Gunung Kidul, Portonews.com – Kemasan bukan hanya sekadar pelindung bagi produk makanan, tetapi juga menjadi kunci utama yang mempengaruhi daya tarik dan nilai jual suatu produk. Selain berfungsi untuk membungkus, kemasan juga memiliki peran penting dalam menjaga kualitas, menyampaikan informasi gizi, hingga memudahkan distribusi. Namun, dibalik manfaatnya, kemasan plastik konvensional justru menyimpan masalah besar bagi lingkungan kita.
Sifat plastik yang tidak mudah terdegradasi membuatnya membutuhkan waktu ratusan tahun untuk terurai menjadi partikel-partikel kecil yang dikenal dengan istilah mikroplastik. Dampak buruk dari mikroplastik ini tidak hanya terbatas pada pencemaran lingkungan, tetapi juga membahayakan kesehatan manusia. Muslih Anwar, peneliti di Pusat Riset Teknologi dan Proses Pangan (PRTPP), Badan Riset dan Inovasi Nasional (BRIN), mengungkapkan bahwa limbah mikroplastik yang masuk ke dalam ekosistem, seperti dimakan oleh ikan, berpotensi mencemari rantai makanan. “Apabila limbah mikroplastik tersebut dimakan oleh ikan kemudian dikonsumsi oleh manusia, efek jangka panjangnya bisa menimbulkan gangguan kesehatan dan hormonal,” ujar Muslih dalam wawancaranya beberapa waktu lalu.

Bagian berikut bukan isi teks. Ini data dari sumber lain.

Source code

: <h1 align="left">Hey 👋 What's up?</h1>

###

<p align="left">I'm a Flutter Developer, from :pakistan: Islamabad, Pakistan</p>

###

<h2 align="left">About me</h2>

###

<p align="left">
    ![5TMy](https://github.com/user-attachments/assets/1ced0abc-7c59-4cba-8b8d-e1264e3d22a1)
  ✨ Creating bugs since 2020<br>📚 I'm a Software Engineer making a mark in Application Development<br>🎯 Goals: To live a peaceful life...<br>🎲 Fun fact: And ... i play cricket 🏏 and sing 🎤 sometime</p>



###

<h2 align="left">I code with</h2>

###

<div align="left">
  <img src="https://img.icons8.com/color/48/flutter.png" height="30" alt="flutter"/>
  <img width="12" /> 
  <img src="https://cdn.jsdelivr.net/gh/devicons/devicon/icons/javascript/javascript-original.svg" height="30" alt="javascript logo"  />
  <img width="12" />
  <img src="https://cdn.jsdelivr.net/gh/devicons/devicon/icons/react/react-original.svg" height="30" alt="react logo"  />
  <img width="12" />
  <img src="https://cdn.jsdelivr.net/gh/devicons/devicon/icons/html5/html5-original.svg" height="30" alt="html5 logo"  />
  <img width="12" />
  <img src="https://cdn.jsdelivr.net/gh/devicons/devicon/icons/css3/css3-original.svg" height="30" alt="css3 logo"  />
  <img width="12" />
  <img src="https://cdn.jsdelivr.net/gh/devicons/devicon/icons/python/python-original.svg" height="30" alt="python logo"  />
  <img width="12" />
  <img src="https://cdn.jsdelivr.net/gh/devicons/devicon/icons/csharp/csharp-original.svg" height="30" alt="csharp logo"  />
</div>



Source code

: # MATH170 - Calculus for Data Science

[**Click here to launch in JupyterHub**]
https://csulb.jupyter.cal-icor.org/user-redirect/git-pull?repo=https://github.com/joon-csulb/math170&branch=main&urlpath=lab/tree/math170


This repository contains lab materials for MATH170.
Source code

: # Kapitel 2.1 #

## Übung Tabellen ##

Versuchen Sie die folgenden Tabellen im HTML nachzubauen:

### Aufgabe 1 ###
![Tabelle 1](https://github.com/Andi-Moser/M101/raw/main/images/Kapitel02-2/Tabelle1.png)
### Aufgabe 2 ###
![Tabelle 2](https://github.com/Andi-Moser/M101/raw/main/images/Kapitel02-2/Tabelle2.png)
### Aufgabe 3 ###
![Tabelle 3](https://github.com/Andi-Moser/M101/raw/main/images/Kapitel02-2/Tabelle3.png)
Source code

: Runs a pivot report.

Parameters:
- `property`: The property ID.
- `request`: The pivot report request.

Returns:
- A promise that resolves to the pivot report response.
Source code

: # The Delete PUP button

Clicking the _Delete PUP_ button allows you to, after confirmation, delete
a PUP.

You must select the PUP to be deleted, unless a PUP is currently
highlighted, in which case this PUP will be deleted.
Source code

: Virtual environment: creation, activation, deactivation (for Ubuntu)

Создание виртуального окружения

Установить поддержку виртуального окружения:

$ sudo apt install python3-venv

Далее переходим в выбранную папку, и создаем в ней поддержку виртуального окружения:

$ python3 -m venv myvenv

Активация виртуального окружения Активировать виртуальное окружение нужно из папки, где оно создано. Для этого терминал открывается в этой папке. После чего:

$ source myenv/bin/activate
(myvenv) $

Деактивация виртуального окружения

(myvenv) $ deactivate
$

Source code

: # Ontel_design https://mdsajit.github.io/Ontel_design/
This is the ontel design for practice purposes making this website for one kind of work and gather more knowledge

Untuk mengatasi permasalahan tersebut, Muslih dan tim risetnya telah mengembangkan solusi melalui riset kemasan pangan yang ramah lingkungan. Mereka sedang mengembangkan kemasan pangan biodegradabel yang terbuat dari bahan alami, seperti bioplastik berbasis biomassa dari pati aren dan selulosa. “Inovasi ini diharapkan dapat mengurangi sampah kemasan plastik karena lebih mudah terurai,” kata Muslih menjelaskan tentang upaya mereka dalam menciptakan kemasan yang lebih ramah lingkungan.
Tak hanya fokus pada pengurangan sampah plastik, Muslih dan kelompok risetnya juga mengembangkan teknologi kemasan yang dapat memperpanjang umur simpan produk makanan. Mereka tengah meriset kemasan aktif dan pintar yang tidak hanya berfungsi sebagai pembungkus, tetapi juga mampu membunuh mikroba. “Kemasan aktif ini dapat memperpanjang umur simpan produk makanan dengan menghambat pertumbuhan mikroba yang dapat menyebabkan kerusakan,” tambah Muslih.
Selain itu, riset lain yang sedang dikembangkan adalah kemasan pintar yang dilengkapi dengan sensor asam-basa (pH) yang dapat mendeteksi perubahan pH pada makanan. Sensor ini berfungsi untuk memantau perubahan kimiawi yang terjadi akibat kerusakan pangan oleh mikroba. “Sensor pH akan berubah warna apabila makanan sudah rusak, sehingga konsumen dapat mengetahui kualitas pangan secara real-time tanpa harus melihat tanggal kadaluarsa produk,” jelas Muslih.
Melalui inovasi-inovasi ini, diharapkan tidak hanya dapat mengurangi masalah pencemaran plastik, tetapi juga meningkatkan kualitas dan ketahanan pangan, serta memberikan solusi bagi konsumen dalam mengawasi kondisi produk makanan yang mereka beli.